Published online by Cambridge University Press: 12 February 2016
I first visited Jerusalem in 1941. I was looking forward to an agreeable sick leave after a small flesh wound in the desert. Unfortunately as the train moved slowly up from Lydda, I felt more and more ill and finally I collapsed on the platform of Jerusalem station and was removed on a stretcher to a requisitioned Italian hospital. A ridiculous small insect had infected me with a tiresome small disease.
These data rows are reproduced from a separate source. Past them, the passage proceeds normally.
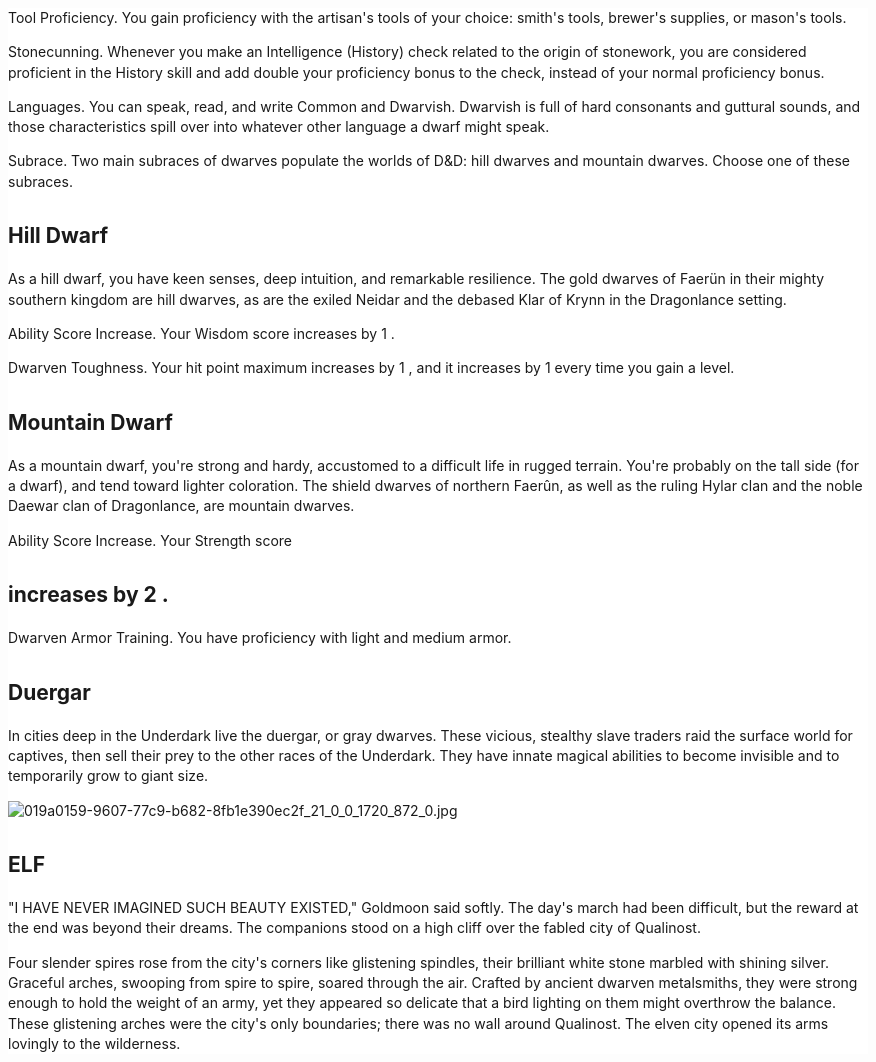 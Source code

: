 Tool Proficiency. You gain proficiency with the artisan's tools of your choice: smith's tools, brewer's supplies, or mason's tools.

Stonecunning. Whenever you make an Intelligence (History) check related to the origin of stonework, you are considered proficient in the History skill and add double your proficiency bonus to the check, instead of your normal proficiency bonus.

Languages. You can speak, read, and write Common and Dwarvish. Dwarvish is full of hard consonants and guttural sounds, and those characteristics spill over into whatever other language a dwarf might speak.

Subrace. Two main subraces of dwarves populate the worlds of D&D: hill dwarves and mountain dwarves. Choose one of these subraces.

## Hill Dwarf

As a hill dwarf, you have keen senses, deep intuition, and remarkable resilience. The gold dwarves of Faerün in their mighty southern kingdom are hill dwarves, as are the exiled Neidar and the debased Klar of Krynn in the Dragonlance setting.

Ability Score Increase. Your Wisdom score increases by 1 .

Dwarven Toughness. Your hit point maximum increases by 1 , and it increases by 1 every time you gain a level.

## Mountain Dwarf

As a mountain dwarf, you're strong and hardy, accustomed to a difficult life in rugged terrain. You're probably on the tall side (for a dwarf), and tend toward lighter coloration. The shield dwarves of northern Faerûn, as well as the ruling Hylar clan and the noble Daewar clan of Dragonlance, are mountain dwarves.

Ability Score Increase. Your Strength score

## increases by 2 .

Dwarven Armor Training. You have proficiency with light and medium armor.

## Duergar

In cities deep in the Underdark live the duergar, or gray dwarves. These vicious, stealthy slave traders raid the surface world for captives, then sell their prey to the other races of the Underdark. They have innate magical abilities to become invisible and to temporarily grow to giant size.

![019a0159-9607-77c9-b682-8fb1e390ec2f_21_0_0_1720_872_0.jpg](images/019a0159-9607-77c9-b682-8fb1e390ec2f_21_0_0_1720_872_0.jpg)

## ELF

"I HAVE NEVER IMAGINED SUCH BEAUTY EXISTED," Goldmoon said softly. The day's march had been difficult, but the reward at the end was beyond their dreams. The companions stood on a high cliff over the fabled city of Qualinost.

Four slender spires rose from the city's corners like glistening spindles, their brilliant white stone marbled with shining silver. Graceful arches, swooping from spire to spire, soared through the air. Crafted by ancient dwarven metalsmiths, they were strong enough to hold the weight of an army, yet they appeared so delicate that a bird lighting on them might overthrow the balance. These glistening arches were the city's only boundaries; there was no wall around Qualinost. The elven city opened its arms lovingly to the wilderness.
My visit was less disagreeable than its unfavourable beginning would seem. I soon recovered from my sandfly fever, but as they had carelessly placed me in a bed next to a patient suffering from diphtheria, I was incarcerated in the hospital, or so they supposed, in quarantine for another fortnight. This was not quite so aggravating as one might think. The Italian hospital was furnished with an outside staircase just opposite my bed, and after my temperature had been taken in the morning I escaped by it for most of the day. If I was missed, no one informed me, and, as I suppose it is now too late to court martial me, I can explain that with the fortnight's quarantine and the effective sick leave which followed (I spent it at Amdursky's Central Hotel in Ben Yehuda Street) I visited most of the sacred spots without either a professional guide or a Baedeker, except my grandmother's grounding in the Bible. It was not a bad way to see the holy city since, in the middle of the war, there was not much commercialisation, and no one paid much attention to a slightly bandaged lieutenant in the Rifle Brigade wandering about the city and its neighbourhood.
* Lionel Cohen Lecture delivered on 7 June 1977 at the Faculty of Law of the Hebrew University of Jerusalem.